Nos vemos envueltos en tantas cosas externas de la fiesta que terminamos por
olvidar lo que es el verdadero motivo de la fiesta.
¿No
habremos escuchado estos días a algunos que nos dicen que la navidad para ellos
son tiempos de añoranzas y de recuerdos de otros momentos o de otras personas
que un día estuvieron con nosotros y que por eso estos días en cierto modo se
convierten en días de tristeza? A alguien escuché decir no hace mucho que ojalá
estos días de fiestas de navidad desaparecieran del calendario porque a el no
hacían sino llenarlo de tristeza. Me lo decía con una tristeza grande llena de
desesperanza. Es algo dramático, como antes insinuábamos, que llegue a suceder
esto así para muchos, que en eso se haya quedado la navidad. ¿No estaremos
necesitando un anuncio auténtico del evangelio?
Pero las
palabras del evangelio hoy nos llenan de esperanza. ‘Pero a cuantos lo
recibieron, les dio poder de ser hijos de Dios, a los que creen en su nombre.

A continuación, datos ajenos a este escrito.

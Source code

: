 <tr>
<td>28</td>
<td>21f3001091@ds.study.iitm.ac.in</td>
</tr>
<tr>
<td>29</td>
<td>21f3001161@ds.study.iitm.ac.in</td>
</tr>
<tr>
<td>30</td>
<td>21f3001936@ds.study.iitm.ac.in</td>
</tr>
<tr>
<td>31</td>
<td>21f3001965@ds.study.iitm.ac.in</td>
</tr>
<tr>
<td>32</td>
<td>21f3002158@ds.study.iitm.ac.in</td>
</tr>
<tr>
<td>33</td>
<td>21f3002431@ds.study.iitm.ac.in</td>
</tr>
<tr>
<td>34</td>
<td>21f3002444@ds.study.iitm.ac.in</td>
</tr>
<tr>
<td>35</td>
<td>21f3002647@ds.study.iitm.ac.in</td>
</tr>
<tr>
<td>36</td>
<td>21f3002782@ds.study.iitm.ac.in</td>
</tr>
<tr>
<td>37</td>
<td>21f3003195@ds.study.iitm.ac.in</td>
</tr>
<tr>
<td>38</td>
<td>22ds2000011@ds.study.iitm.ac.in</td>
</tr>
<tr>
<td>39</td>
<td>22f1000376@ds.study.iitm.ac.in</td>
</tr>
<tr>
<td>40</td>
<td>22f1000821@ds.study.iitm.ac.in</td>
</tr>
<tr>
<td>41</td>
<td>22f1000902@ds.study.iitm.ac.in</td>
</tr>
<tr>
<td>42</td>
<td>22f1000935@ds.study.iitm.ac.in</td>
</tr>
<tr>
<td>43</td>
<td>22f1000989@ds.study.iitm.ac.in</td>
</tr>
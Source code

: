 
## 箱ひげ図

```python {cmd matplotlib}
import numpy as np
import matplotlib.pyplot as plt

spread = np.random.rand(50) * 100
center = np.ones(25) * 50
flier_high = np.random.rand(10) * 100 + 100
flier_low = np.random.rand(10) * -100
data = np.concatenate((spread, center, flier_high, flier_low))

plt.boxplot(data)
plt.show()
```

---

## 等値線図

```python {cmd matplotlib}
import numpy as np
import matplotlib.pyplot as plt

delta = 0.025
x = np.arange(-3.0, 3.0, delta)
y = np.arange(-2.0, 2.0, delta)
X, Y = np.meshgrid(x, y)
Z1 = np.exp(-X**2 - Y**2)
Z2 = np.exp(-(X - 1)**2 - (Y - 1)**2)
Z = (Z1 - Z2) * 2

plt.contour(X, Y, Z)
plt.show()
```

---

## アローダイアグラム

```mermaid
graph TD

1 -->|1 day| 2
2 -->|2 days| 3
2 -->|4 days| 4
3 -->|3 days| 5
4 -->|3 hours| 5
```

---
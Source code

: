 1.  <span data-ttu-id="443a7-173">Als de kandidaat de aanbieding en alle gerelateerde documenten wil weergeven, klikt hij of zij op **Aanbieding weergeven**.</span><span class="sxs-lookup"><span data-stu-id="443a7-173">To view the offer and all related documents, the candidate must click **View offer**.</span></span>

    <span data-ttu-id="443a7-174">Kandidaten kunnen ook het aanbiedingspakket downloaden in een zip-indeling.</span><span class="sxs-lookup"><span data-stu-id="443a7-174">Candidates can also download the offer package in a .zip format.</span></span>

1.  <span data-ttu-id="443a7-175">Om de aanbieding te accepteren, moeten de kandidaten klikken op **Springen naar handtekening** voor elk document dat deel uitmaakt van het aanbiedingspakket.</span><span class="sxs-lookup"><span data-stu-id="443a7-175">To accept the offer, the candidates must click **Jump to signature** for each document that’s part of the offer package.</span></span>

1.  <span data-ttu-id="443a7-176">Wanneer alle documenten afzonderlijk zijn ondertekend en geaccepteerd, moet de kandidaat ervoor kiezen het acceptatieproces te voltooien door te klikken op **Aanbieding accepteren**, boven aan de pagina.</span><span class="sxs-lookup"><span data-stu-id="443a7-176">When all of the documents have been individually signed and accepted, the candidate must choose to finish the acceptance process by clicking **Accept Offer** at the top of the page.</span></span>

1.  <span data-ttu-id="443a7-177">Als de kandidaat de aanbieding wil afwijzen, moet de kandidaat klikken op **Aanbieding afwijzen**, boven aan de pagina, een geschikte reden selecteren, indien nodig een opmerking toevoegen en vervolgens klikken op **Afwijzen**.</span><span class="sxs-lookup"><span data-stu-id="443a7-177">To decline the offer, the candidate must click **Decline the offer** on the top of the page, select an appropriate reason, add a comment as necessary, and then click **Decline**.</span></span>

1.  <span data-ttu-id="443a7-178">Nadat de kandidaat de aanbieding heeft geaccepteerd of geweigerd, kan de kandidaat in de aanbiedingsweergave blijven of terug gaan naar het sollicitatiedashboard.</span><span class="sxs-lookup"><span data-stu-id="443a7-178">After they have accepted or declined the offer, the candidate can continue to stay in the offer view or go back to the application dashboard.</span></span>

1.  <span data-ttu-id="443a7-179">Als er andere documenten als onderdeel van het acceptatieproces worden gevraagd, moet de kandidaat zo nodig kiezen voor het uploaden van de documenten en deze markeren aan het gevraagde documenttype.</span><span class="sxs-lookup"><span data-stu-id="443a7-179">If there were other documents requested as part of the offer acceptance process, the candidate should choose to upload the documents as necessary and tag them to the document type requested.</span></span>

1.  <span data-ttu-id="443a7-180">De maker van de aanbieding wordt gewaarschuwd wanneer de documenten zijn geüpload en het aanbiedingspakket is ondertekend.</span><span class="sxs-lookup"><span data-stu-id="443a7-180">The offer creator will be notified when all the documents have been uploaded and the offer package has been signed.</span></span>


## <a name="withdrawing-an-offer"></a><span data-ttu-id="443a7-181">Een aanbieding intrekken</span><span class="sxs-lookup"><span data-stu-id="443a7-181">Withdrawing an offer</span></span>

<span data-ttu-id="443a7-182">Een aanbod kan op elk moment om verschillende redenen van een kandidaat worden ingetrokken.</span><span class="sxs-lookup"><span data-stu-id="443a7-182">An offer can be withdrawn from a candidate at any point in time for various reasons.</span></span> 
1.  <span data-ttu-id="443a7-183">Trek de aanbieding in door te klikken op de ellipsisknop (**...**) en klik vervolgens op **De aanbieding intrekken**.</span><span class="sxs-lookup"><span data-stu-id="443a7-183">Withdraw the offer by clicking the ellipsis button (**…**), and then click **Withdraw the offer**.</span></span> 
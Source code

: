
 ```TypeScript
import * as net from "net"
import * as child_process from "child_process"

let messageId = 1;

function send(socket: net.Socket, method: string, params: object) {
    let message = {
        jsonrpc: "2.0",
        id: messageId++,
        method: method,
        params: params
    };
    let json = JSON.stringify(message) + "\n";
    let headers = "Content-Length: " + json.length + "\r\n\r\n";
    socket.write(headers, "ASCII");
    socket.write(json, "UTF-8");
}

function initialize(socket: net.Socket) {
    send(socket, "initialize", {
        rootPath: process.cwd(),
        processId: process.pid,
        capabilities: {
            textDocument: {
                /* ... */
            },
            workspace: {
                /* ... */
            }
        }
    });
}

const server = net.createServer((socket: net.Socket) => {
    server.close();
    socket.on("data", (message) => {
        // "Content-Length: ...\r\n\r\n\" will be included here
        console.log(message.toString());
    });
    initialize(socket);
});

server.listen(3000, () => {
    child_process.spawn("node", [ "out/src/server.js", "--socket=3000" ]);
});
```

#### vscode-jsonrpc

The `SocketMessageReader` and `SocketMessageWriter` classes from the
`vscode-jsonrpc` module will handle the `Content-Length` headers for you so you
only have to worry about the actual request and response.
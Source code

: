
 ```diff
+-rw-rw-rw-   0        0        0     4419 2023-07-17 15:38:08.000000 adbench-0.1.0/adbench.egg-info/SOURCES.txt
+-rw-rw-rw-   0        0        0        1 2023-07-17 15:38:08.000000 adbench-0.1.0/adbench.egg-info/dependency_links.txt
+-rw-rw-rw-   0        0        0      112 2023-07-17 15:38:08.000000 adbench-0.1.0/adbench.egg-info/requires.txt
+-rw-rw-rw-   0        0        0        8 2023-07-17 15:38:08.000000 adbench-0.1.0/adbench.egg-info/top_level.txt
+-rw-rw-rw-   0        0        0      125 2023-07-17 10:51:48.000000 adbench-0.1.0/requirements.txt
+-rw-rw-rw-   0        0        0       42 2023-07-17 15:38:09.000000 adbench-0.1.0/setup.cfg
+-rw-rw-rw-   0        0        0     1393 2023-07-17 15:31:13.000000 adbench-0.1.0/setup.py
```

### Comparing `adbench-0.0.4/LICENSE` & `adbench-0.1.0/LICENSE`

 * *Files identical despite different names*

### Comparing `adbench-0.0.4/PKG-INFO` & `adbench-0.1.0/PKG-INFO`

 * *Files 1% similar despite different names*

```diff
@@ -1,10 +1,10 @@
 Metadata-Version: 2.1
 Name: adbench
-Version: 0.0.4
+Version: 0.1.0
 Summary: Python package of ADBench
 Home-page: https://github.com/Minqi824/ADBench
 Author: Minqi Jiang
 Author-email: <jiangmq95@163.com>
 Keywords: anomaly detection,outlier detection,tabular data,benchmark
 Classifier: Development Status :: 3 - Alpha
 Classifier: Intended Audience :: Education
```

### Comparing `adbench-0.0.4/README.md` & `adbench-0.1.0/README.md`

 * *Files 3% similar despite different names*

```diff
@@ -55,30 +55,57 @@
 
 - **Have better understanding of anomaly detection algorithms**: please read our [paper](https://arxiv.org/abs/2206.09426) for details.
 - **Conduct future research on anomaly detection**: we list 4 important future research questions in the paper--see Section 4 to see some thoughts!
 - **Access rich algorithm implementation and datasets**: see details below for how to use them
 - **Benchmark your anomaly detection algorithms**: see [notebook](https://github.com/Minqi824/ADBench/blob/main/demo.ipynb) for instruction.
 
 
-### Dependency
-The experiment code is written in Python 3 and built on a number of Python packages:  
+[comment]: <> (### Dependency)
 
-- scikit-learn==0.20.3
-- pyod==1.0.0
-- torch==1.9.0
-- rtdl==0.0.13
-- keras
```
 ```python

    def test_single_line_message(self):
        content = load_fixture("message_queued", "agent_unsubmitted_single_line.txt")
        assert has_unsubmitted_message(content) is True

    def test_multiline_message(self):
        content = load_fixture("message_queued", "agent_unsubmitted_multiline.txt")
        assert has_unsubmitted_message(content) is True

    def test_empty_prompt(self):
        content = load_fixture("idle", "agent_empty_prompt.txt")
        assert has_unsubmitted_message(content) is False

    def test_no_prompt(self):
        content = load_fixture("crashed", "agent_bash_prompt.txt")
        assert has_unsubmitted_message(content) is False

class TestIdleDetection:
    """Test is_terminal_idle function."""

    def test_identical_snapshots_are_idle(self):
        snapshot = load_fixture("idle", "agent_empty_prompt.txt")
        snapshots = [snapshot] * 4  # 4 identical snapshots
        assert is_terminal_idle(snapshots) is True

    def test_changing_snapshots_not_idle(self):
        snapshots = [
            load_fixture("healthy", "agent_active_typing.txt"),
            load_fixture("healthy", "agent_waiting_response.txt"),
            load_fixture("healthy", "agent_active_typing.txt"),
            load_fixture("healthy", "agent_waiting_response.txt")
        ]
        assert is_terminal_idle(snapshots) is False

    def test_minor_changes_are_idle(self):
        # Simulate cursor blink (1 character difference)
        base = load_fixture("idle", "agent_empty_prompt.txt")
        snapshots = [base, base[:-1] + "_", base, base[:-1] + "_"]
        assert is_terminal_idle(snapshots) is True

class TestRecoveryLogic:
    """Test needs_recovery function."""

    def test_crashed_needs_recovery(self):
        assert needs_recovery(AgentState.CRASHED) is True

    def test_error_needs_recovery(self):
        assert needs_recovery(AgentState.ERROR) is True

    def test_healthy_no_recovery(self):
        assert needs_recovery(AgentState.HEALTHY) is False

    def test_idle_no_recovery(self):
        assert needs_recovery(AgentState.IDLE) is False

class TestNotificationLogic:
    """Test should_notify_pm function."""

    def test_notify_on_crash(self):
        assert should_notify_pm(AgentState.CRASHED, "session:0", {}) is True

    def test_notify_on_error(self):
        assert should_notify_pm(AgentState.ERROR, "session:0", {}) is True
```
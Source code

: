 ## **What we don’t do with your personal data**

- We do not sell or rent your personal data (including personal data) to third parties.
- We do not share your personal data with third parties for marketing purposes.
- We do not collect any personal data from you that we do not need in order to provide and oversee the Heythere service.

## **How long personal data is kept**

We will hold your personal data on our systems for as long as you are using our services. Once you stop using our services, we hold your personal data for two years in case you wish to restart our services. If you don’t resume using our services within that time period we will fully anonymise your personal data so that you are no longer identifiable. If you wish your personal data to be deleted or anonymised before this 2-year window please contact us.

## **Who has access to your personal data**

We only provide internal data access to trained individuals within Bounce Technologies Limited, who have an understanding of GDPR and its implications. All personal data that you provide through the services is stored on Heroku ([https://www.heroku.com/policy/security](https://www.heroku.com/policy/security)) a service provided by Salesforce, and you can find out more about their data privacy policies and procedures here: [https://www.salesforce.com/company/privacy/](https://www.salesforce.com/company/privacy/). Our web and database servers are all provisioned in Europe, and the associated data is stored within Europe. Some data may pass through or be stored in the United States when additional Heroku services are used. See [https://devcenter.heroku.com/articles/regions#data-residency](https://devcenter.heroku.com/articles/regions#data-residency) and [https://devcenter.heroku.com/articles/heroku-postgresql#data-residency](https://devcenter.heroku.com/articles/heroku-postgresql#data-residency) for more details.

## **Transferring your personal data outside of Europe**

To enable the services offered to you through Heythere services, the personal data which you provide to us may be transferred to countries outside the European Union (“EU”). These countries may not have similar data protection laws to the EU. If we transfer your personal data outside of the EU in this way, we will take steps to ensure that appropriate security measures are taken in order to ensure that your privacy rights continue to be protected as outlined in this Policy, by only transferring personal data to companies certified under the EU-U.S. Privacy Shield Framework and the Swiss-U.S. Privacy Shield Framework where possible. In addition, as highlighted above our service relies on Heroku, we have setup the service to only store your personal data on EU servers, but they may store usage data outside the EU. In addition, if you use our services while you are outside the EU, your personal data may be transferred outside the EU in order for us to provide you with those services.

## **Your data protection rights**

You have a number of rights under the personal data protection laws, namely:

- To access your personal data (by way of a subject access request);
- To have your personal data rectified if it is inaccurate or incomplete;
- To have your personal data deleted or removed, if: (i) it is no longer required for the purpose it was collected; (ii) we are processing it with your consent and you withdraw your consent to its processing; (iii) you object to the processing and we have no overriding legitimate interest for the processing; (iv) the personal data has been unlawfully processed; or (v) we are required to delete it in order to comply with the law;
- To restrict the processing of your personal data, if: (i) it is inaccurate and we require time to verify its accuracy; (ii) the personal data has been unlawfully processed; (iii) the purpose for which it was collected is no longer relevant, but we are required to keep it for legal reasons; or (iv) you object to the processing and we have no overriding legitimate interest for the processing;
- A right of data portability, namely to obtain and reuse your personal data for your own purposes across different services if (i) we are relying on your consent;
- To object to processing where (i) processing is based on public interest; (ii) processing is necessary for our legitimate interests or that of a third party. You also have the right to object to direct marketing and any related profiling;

Estos no han nacido de sangre, ni de deseo de carne, ni de deseo de varón, sino
que han nacido de Dios’. Y es que la navidad para nosotros es un admirable
intercambio como se dice en la liturgia en algún momento. Viene el Hijo de Dios
que quiere tomar nuestra carne, nuestra naturaleza humana, pero ‘a los que
creen en su nombre les da el poder de ser hijos de Dios’.
Viene para
elevarnos, viene para levantar nuestra naturaleza humana y hacerla casi divina,
porque nos hace hijos de Dios. Ya podía decir Juan en sus cartas que la
maravilla grande no es que nosotros hayamos amado a Dios, sino que Dios nos ha
amado y nos hace sus hijos, la maravilla de poder llamar a Dios Padre porque en
verdad somos sus hijos. ‘En verdad lo somos’, afirma categóricamente.
¿Y no es
un gozo el sentirnos amados así? Esta es la alegría grande que hemos de vivir
que está por encima de todas nuestras tristezas y añoranzas. Este tiene que ser
el sentido grande de nuestra fiesta de Navidad. Este es el evangelio que
tenemos que proclamar. Esa es la necesaria nueva evangelización que todos
necesitamos y en la que en verdad tenemos que embarcarnos.